━━ ENTRIES SUPPLIED

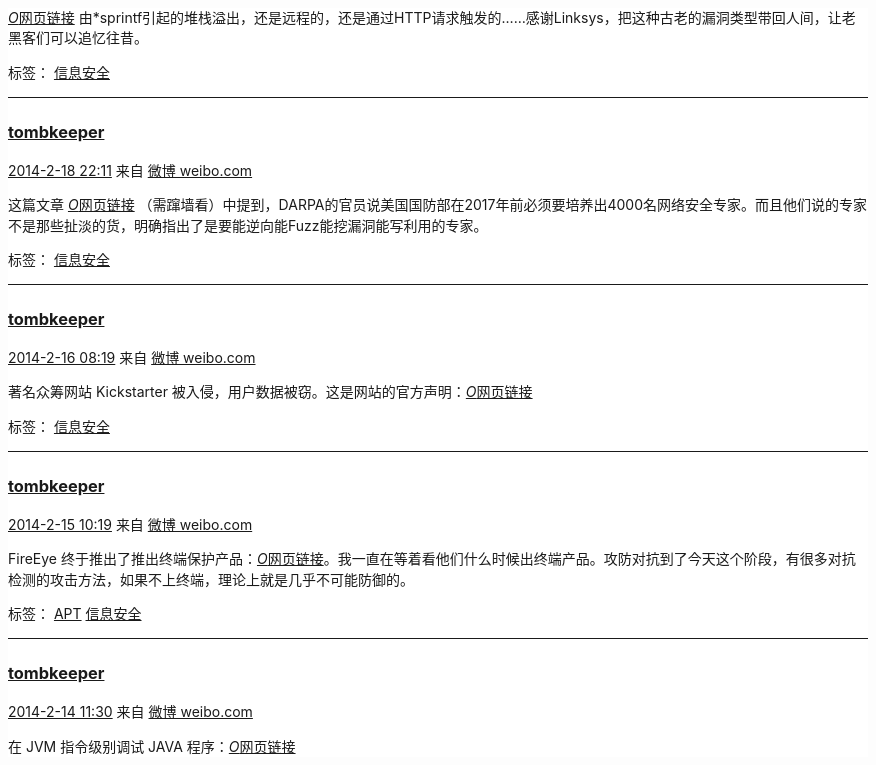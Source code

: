 [*O*网页链接](http://t.cn/8FTdXIW) 由*sprintf引起的堆栈溢出，还是远程的，还是通过HTTP请求触发的……感谢Linksys，把这种古老的漏洞类型带回人间，让老黑客们可以追忆往昔。 

标签： [信息安全](https://www.weibo.com/1401527553/profile?is_tag=1&tag_name=%E4%BF%A1%E6%81%AF%E5%AE%89%E5%85%A8)

---

### [tombkeeper](https://weibo.com/101174?refer_flag=1005055015_)  

[2014-2-18 22:11](https://www.weibo.com/1401527553/AxkR06LOv?from=page_1005051401527553_profile&wvr=6&mod=weibotime) 来自 [微博 weibo.com](http://weibo.com/)

这篇文章 [*O*网页链接](http://t.cn/8FTS4jd) （需蹿墙看）中提到，DARPA的官员说美国国防部在2017年前必须要培养出4000名网络安全专家。而且他们说的专家不是那些扯淡的货，明确指出了是要能逆向能Fuzz能挖漏洞能写利用的专家。 

标签： [信息安全](https://www.weibo.com/1401527553/profile?is_tag=1&tag_name=%E4%BF%A1%E6%81%AF%E5%AE%89%E5%85%A8)

---

### [tombkeeper](https://weibo.com/101174?refer_flag=1005055015_)  

[2014-2-16 08:19](https://www.weibo.com/1401527553/AwWygmjzD?from=page_1005051401527553_profile&wvr=6&mod=weibotime) 来自 [微博 weibo.com](http://weibo.com/)

著名众筹网站 Kickstarter 被入侵，用户数据被窃。这是网站的官方声明：[*O*网页链接](http://t.cn/8FlUdNt) 

标签： [信息安全](https://www.weibo.com/1401527553/profile?is_tag=1&tag_name=%E4%BF%A1%E6%81%AF%E5%AE%89%E5%85%A8)

---

### [tombkeeper](https://weibo.com/101174?refer_flag=1005055015_)  

[2014-2-15 10:19](https://www.weibo.com/1401527553/AwNUzEcVv?from=page_1005051401527553_profile&wvr=6&mod=weibotime) 来自 [微博 weibo.com](http://weibo.com/)

FireEye 终于推出了推出终端保护产品：[*O*网页链接](http://t.cn/8FWce5F)。我一直在等着看他们什么时候出终端产品。攻防对抗到了今天这个阶段，有很多对抗检测的攻击方法，如果不上终端，理论上就是几乎不可能防御的。 

标签： [APT](https://www.weibo.com/1401527553/profile?is_tag=1&tag_name=APT) [信息安全](https://www.weibo.com/1401527553/profile?is_tag=1&tag_name=%E4%BF%A1%E6%81%AF%E5%AE%89%E5%85%A8)

---

### [tombkeeper](https://weibo.com/101174?refer_flag=1005055015_)  

[2014-2-14 11:30](https://www.weibo.com/1401527553/AwEWL4VBh?from=page_1005051401527553_profile&wvr=6&mod=weibotime) 来自 [微博 weibo.com](http://weibo.com/)

在 JVM 指令级别调试 JAVA 程序：[*O*网页链接](http://t.cn/8FO5LoE) 
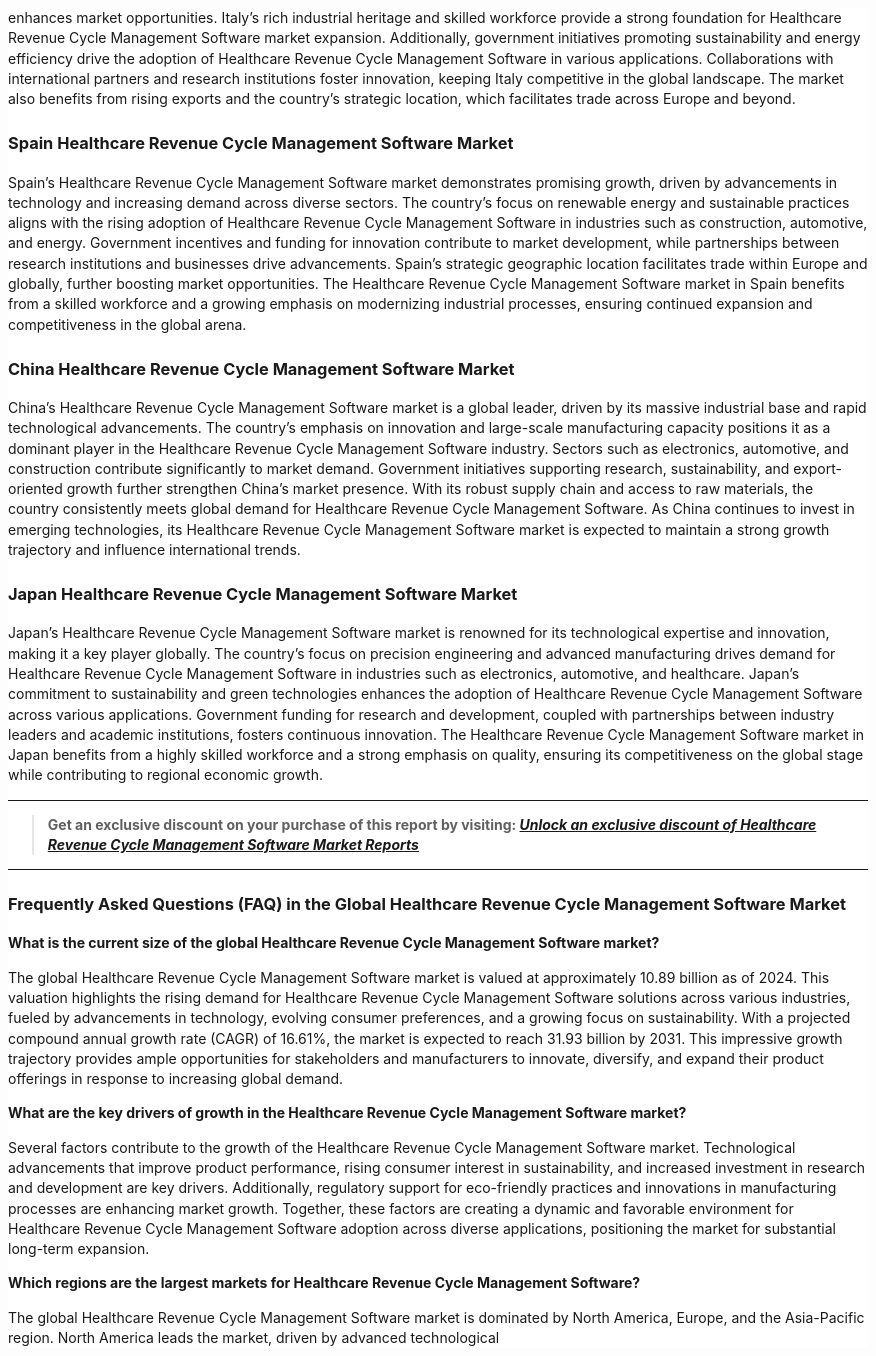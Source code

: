 enhances market opportunities. Italy&rsquo;s rich industrial heritage and skilled workforce provide a strong foundation for Healthcare Revenue Cycle Management Software market expansion. Additionally, government initiatives promoting sustainability and energy efficiency drive the adoption of Healthcare Revenue Cycle Management Software in various applications. Collaborations with international partners and research institutions foster innovation, keeping Italy competitive in the global landscape. The market also benefits from rising exports and the country&rsquo;s strategic location, which facilitates trade across Europe and beyond.</p><h3>Spain Healthcare Revenue Cycle Management Software Market</h3><p>Spain&rsquo;s Healthcare Revenue Cycle Management Software market demonstrates promising growth, driven by advancements in technology and increasing demand across diverse sectors. The country&rsquo;s focus on renewable energy and sustainable practices aligns with the rising adoption of Healthcare Revenue Cycle Management Software in industries such as construction, automotive, and energy. Government incentives and funding for innovation contribute to market development, while partnerships between research institutions and businesses drive advancements. Spain&rsquo;s strategic geographic location facilitates trade within Europe and globally, further boosting market opportunities. The Healthcare Revenue Cycle Management Software market in Spain benefits from a skilled workforce and a growing emphasis on modernizing industrial processes, ensuring continued expansion and competitiveness in the global arena.</p><h3>China Healthcare Revenue Cycle Management Software Market</h3><p>China&rsquo;s Healthcare Revenue Cycle Management Software market is a global leader, driven by its massive industrial base and rapid technological advancements. The country&rsquo;s emphasis on innovation and large-scale manufacturing capacity positions it as a dominant player in the Healthcare Revenue Cycle Management Software industry. Sectors such as electronics, automotive, and construction contribute significantly to market demand. Government initiatives supporting research, sustainability, and export-oriented growth further strengthen China&rsquo;s market presence. With its robust supply chain and access to raw materials, the country consistently meets global demand for Healthcare Revenue Cycle Management Software. As China continues to invest in emerging technologies, its Healthcare Revenue Cycle Management Software market is expected to maintain a strong growth trajectory and influence international trends.</p><h3>Japan Healthcare Revenue Cycle Management Software Market</h3><p>Japan&rsquo;s Healthcare Revenue Cycle Management Software market is renowned for its technological expertise and innovation, making it a key player globally. The country&rsquo;s focus on precision engineering and advanced manufacturing drives demand for Healthcare Revenue Cycle Management Software in industries such as electronics, automotive, and healthcare. Japan&rsquo;s commitment to sustainability and green technologies enhances the adoption of Healthcare Revenue Cycle Management Software across various applications. Government funding for research and development, coupled with partnerships between industry leaders and academic institutions, fosters continuous innovation. The Healthcare Revenue Cycle Management Software market in Japan benefits from a highly skilled workforce and a strong emphasis on quality, ensuring its competitiveness on the global stage while contributing to regional economic growth.</p><hr /><blockquote><p><strong>Get an exclusive discount on your purchase of this report by visiting: <em><a href="://marketresearchpulse.com/ask-for-discount/138923?utm_source=Github&amp;utm_medium=0116">Unlock an exclusive discount of Healthcare Revenue Cycle Management Software Market Reports</a></em>&nbsp;</strong></p></blockquote><hr /><h3>Frequently Asked Questions (FAQ) in the Global Healthcare Revenue Cycle Management Software Market</h3><p><strong>What is the current size of the global Healthcare Revenue Cycle Management Software market?</strong></p><p>The global Healthcare Revenue Cycle Management Software market is valued at approximately 10.89 billion as of 2024. This valuation highlights the rising demand for Healthcare Revenue Cycle Management Software solutions across various industries, fueled by advancements in technology, evolving consumer preferences, and a growing focus on sustainability. With a projected compound annual growth rate (CAGR) of 16.61%, the market is expected to reach 31.93 billion by 2031. This impressive growth trajectory provides ample opportunities for stakeholders and manufacturers to innovate, diversify, and expand their product offerings in response to increasing global demand.</p><p><strong>What are the key drivers of growth in the Healthcare Revenue Cycle Management Software market?</strong></p><p>Several factors contribute to the growth of the Healthcare Revenue Cycle Management Software market. Technological advancements that improve product performance, rising consumer interest in sustainability, and increased investment in research and development are key drivers. Additionally, regulatory support for eco-friendly practices and innovations in manufacturing processes are enhancing market growth. Together, these factors are creating a dynamic and favorable environment for Healthcare Revenue Cycle Management Software adoption across diverse applications, positioning the market for substantial long-term expansion.</p><p><strong>Which regions are the largest markets for Healthcare Revenue Cycle Management Software?</strong></p><p>The global Healthcare Revenue Cycle Management Software market is dominated by North America, Europe, and the Asia-Pacific region. North America leads the market, driven by advanced technological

━━━━

**YOUR GOAL:**
Images must not appear; print each record precisely as it reads.

**SOLUTION:**
Source code

: [*O*网页链接](http://t.cn/8FTdXIW) 由*sprintf引起的堆栈溢出，还是远程的，还是通过HTTP请求触发的……感谢Linksys，把这种古老的漏洞类型带回人间，让老黑客们可以追忆往昔。 

标签： [信息安全](https://www.weibo.com/1401527553/profile?is_tag=1&tag_name=%E4%BF%A1%E6%81%AF%E5%AE%89%E5%85%A8)

---

### [tombkeeper](https://weibo.com/101174?refer_flag=1005055015_)  

[2014-2-18 22:11](https://www.weibo.com/1401527553/AxkR06LOv?from=page_1005051401527553_profile&wvr=6&mod=weibotime) 来自 [微博 weibo.com](http://weibo.com/)

这篇文章 [*O*网页链接](http://t.cn/8FTS4jd) （需蹿墙看）中提到，DARPA的官员说美国国防部在2017年前必须要培养出4000名网络安全专家。而且他们说的专家不是那些扯淡的货，明确指出了是要能逆向能Fuzz能挖漏洞能写利用的专家。 

标签： [信息安全](https://www.weibo.com/1401527553/profile?is_tag=1&tag_name=%E4%BF%A1%E6%81%AF%E5%AE%89%E5%85%A8)

---

### [tombkeeper](https://weibo.com/101174?refer_flag=1005055015_)  

[2014-2-16 08:19](https://www.weibo.com/1401527553/AwWygmjzD?from=page_1005051401527553_profile&wvr=6&mod=weibotime) 来自 [微博 weibo.com](http://weibo.com/)

著名众筹网站 Kickstarter 被入侵，用户数据被窃。这是网站的官方声明：[*O*网页链接](http://t.cn/8FlUdNt) 

标签： [信息安全](https://www.weibo.com/1401527553/profile?is_tag=1&tag_name=%E4%BF%A1%E6%81%AF%E5%AE%89%E5%85%A8)

---

### [tombkeeper](https://weibo.com/101174?refer_flag=1005055015_)  

[2014-2-15 10:19](https://www.weibo.com/1401527553/AwNUzEcVv?from=page_1005051401527553_profile&wvr=6&mod=weibotime) 来自 [微博 weibo.com](http://weibo.com/)

FireEye 终于推出了推出终端保护产品：[*O*网页链接](http://t.cn/8FWce5F)。我一直在等着看他们什么时候出终端产品。攻防对抗到了今天这个阶段，有很多对抗检测的攻击方法，如果不上终端，理论上就是几乎不可能防御的。 

标签： [APT](https://www.weibo.com/1401527553/profile?is_tag=1&tag_name=APT) [信息安全](https://www.weibo.com/1401527553/profile?is_tag=1&tag_name=%E4%BF%A1%E6%81%AF%E5%AE%89%E5%85%A8)

---

### [tombkeeper](https://weibo.com/101174?refer_flag=1005055015_)  

[2014-2-14 11:30](https://www.weibo.com/1401527553/AwEWL4VBh?from=page_1005051401527553_profile&wvr=6&mod=weibotime) 来自 [微博 weibo.com](http://weibo.com/)

在 JVM 指令级别调试 JAVA 程序：[*O*网页链接](http://t.cn/8FO5LoE) 
Source code

: enhances market opportunities. Italy&rsquo;s rich industrial heritage and skilled workforce provide a strong foundation for Healthcare Revenue Cycle Management Software market expansion. Additionally, government initiatives promoting sustainability and energy efficiency drive the adoption of Healthcare Revenue Cycle Management Software in various applications. Collaborations with international partners and research institutions foster innovation, keeping Italy competitive in the global landscape. The market also benefits from rising exports and the country&rsquo;s strategic location, which facilitates trade across Europe and beyond.</p><h3>Spain Healthcare Revenue Cycle Management Software Market</h3><p>Spain&rsquo;s Healthcare Revenue Cycle Management Software market demonstrates promising growth, driven by advancements in technology and increasing demand across diverse sectors. The country&rsquo;s focus on renewable energy and sustainable practices aligns with the rising adoption of Healthcare Revenue Cycle Management Software in industries such as construction, automotive, and energy. Government incentives and funding for innovation contribute to market development, while partnerships between research institutions and businesses drive advancements. Spain&rsquo;s strategic geographic location facilitates trade within Europe and globally, further boosting market opportunities. The Healthcare Revenue Cycle Management Software market in Spain benefits from a skilled workforce and a growing emphasis on modernizing industrial processes, ensuring continued expansion and competitiveness in the global arena.</p><h3>China Healthcare Revenue Cycle Management Software Market</h3><p>China&rsquo;s Healthcare Revenue Cycle Management Software market is a global leader, driven by its massive industrial base and rapid technological advancements. The country&rsquo;s emphasis on innovation and large-scale manufacturing capacity positions it as a dominant player in the Healthcare Revenue Cycle Management Software industry. Sectors such as electronics, automotive, and construction contribute significantly to market demand. Government initiatives supporting research, sustainability, and export-oriented growth further strengthen China&rsquo;s market presence. With its robust supply chain and access to raw materials, the country consistently meets global demand for Healthcare Revenue Cycle Management Software. As China continues to invest in emerging technologies, its Healthcare Revenue Cycle Management Software market is expected to maintain a strong growth trajectory and influence international trends.</p><h3>Japan Healthcare Revenue Cycle Management Software Market</h3><p>Japan&rsquo;s Healthcare Revenue Cycle Management Software market is renowned for its technological expertise and innovation, making it a key player globally. The country&rsquo;s focus on precision engineering and advanced manufacturing drives demand for Healthcare Revenue Cycle Management Software in industries such as electronics, automotive, and healthcare. Japan&rsquo;s commitment to sustainability and green technologies enhances the adoption of Healthcare Revenue Cycle Management Software across various applications. Government funding for research and development, coupled with partnerships between industry leaders and academic institutions, fosters continuous innovation. The Healthcare Revenue Cycle Management Software market in Japan benefits from a highly skilled workforce and a strong emphasis on quality, ensuring its competitiveness on the global stage while contributing to regional economic growth.</p><hr /><blockquote><p><strong>Get an exclusive discount on your purchase of this report by visiting: <em><a href="://marketresearchpulse.com/ask-for-discount/138923?utm_source=Github&amp;utm_medium=0116">Unlock an exclusive discount of Healthcare Revenue Cycle Management Software Market Reports</a></em>&nbsp;</strong></p></blockquote><hr /><h3>Frequently Asked Questions (FAQ) in the Global Healthcare Revenue Cycle Management Software Market</h3><p><strong>What is the current size of the global Healthcare Revenue Cycle Management Software market?</strong></p><p>The global Healthcare Revenue Cycle Management Software market is valued at approximately 10.89 billion as of 2024. This valuation highlights the rising demand for Healthcare Revenue Cycle Management Software solutions across various industries, fueled by advancements in technology, evolving consumer preferences, and a growing focus on sustainability. With a projected compound annual growth rate (CAGR) of 16.61%, the market is expected to reach 31.93 billion by 2031. This impressive growth trajectory provides ample opportunities for stakeholders and manufacturers to innovate, diversify, and expand their product offerings in response to increasing global demand.</p><p><strong>What are the key drivers of growth in the Healthcare Revenue Cycle Management Software market?</strong></p><p>Several factors contribute to the growth of the Healthcare Revenue Cycle Management Software market. Technological advancements that improve product performance, rising consumer interest in sustainability, and increased investment in research and development are key drivers. Additionally, regulatory support for eco-friendly practices and innovations in manufacturing processes are enhancing market growth. Together, these factors are creating a dynamic and favorable environment for Healthcare Revenue Cycle Management Software adoption across diverse applications, positioning the market for substantial long-term expansion.</p><p><strong>Which regions are the largest markets for Healthcare Revenue Cycle Management Software?</strong></p><p>The global Healthcare Revenue Cycle Management Software market is dominated by North America, Europe, and the Asia-Pacific region. North America leads the market, driven by advanced technological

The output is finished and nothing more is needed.